その名の通り沢山の玉虫の羽で飾られていた玉虫厨子。今ではほとんど羽は取れて無くなっているが、金具部分などに僅かに残っている部分もある。

厨子とは仏像を安置するための仏具の事。仏像を安置するのが本来の役割。厨子は仏像にとっての住居だが単なるミニチュアではない。厨子は建築、工芸、絵画あらゆる技を結集した究極の工芸作品。軒周りを見てみると実際の建物みたいにしっかりと木材が組み込まれている。

角から突き出た部分は金堂と同じ、雲型肘木(ひじき)と呼ばれる加工が施されている。側面を飾る透かし金具も繊細な加工が施されている。

玉虫厨子は工芸としてすごいだけでなく絵画としてもすごい。台座には釈迦の前世の物語が描かれている。

左の側面に描かれているのが”施身聞偈図(せしんもんげず)”。体を差し出せば真理を授けようと言われた前世の釈迦が自ら崖から身を投げた瞬間を描いている。

右側面に描かれているのが”捨身飼虎図(しゃしんしこず)”。前世の釈迦が餓死しそうな虎の親子に出会い自らの身を差し出して命を助けたという自己犠牲の尊さを表している。
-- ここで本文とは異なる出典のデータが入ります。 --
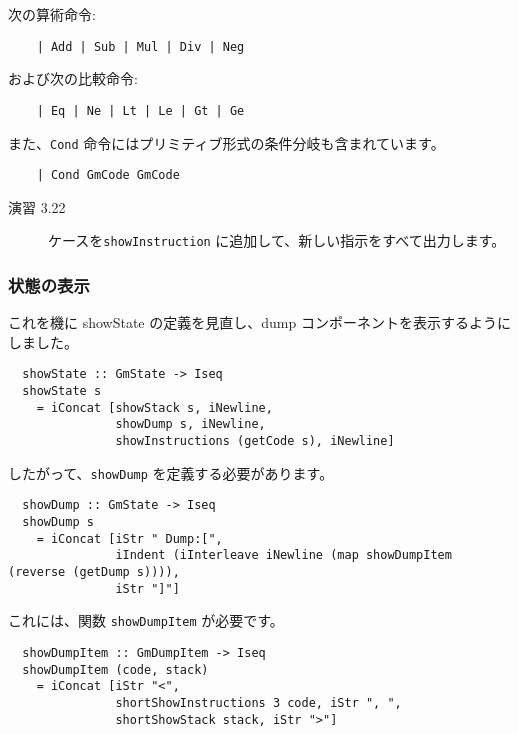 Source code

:\documentclass{jarticle}
\begin{document}
次の算術命令:

\begin{verbatim}
    | Add | Sub | Mul | Div | Neg
\end{verbatim}

および次の比較命令:

\begin{verbatim}
    | Eq | Ne | Lt | Le | Gt | Ge
\end{verbatim}

また、\texttt{Cond} 命令にはプリミティブ形式の条件分岐も含まれています。

\begin{verbatim}
    | Cond GmCode GmCode
\end{verbatim}

\begin{description}
	\item[演習 3.22] ケースを\texttt{showInstruction} に追加して、新しい指示をすべて出力します。
\end{description}

\subsubsection{状態の表示}

これを機に showState の定義を見直し、dump コンポーネントを表示するようにしました。

\begin{verbatim}
  showState :: GmState -> Iseq
  showState s
    = iConcat [showStack s, iNewline,
               showDump s, iNewline,
               showInstructions (getCode s), iNewline]
\end{verbatim}

したがって、\texttt{showDump} を定義する必要があります。

\begin{verbatim}
  showDump :: GmState -> Iseq
  showDump s
    = iConcat [iStr " Dump:[",
               iIndent (iInterleave iNewline (map showDumpItem (reverse (getDump s)))),
               iStr "]"]
\end{verbatim}

これには、関数 \texttt{showDumpItem} が必要です。

\begin{verbatim}
  showDumpItem :: GmDumpItem -> Iseq
  showDumpItem (code, stack)
    = iConcat [iStr "<",
               shortShowInstructions 3 code, iStr ", ",
               shortShowStack stack, iStr ">"]
\end{verbatim}
\end{document}
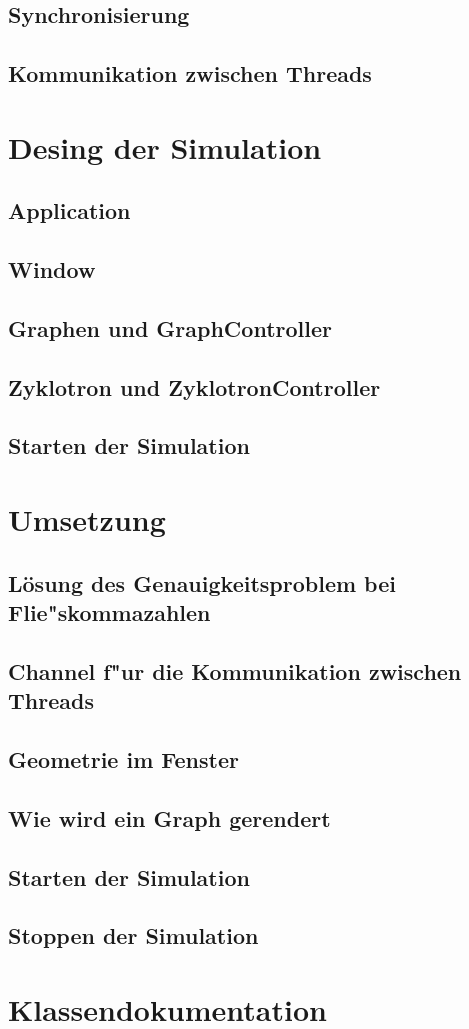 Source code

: \documentclass[14pt, a4paper]{report}
\begin{document}
\section{Synchronisierung}
\section{Kommunikation zwischen Threads}

\chapter{Desing der Simulation}
\section{Application}
\section{Window} 
\section{Graphen und GraphController}
\section{Zyklotron und ZyklotronController}
\section{Starten der Simulation}

\chapter{Umsetzung}
\section{Lösung des Genauigkeitsproblem bei Flie"skommazahlen}
\section{Channel f"ur die Kommunikation zwischen Threads}
\section{Geometrie im Fenster}
\section{Wie wird ein Graph gerendert}
\section{Starten der Simulation}
\section{Stoppen der Simulation}

\appendix
\chapter{Klassendokumentation}
\newpage
\end{document}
この2つの絵は海外の有名な仏教遺跡でも見ることができる。それがシルクロード敦煌の洞窟壁画。

国宝No.21 百済観音 飛鳥時代

百済観音は謎の仏像と言われており、百済観音が法隆寺の記録に出てくるのは江戸時代から。それまでどこにあったのか、法隆寺にいつやって来たのか細かな経緯は一切不明の仏像。

そっと体の前に差し出された右手。さりげない仕草の中に、人々をすくい上げようとする菩薩の心を表現している。

顔から足元に至る優雅に流れる曲線と、うっすらとほほ笑みをたたえた表情。全てが相まってミステリアスな印象を醸し出している。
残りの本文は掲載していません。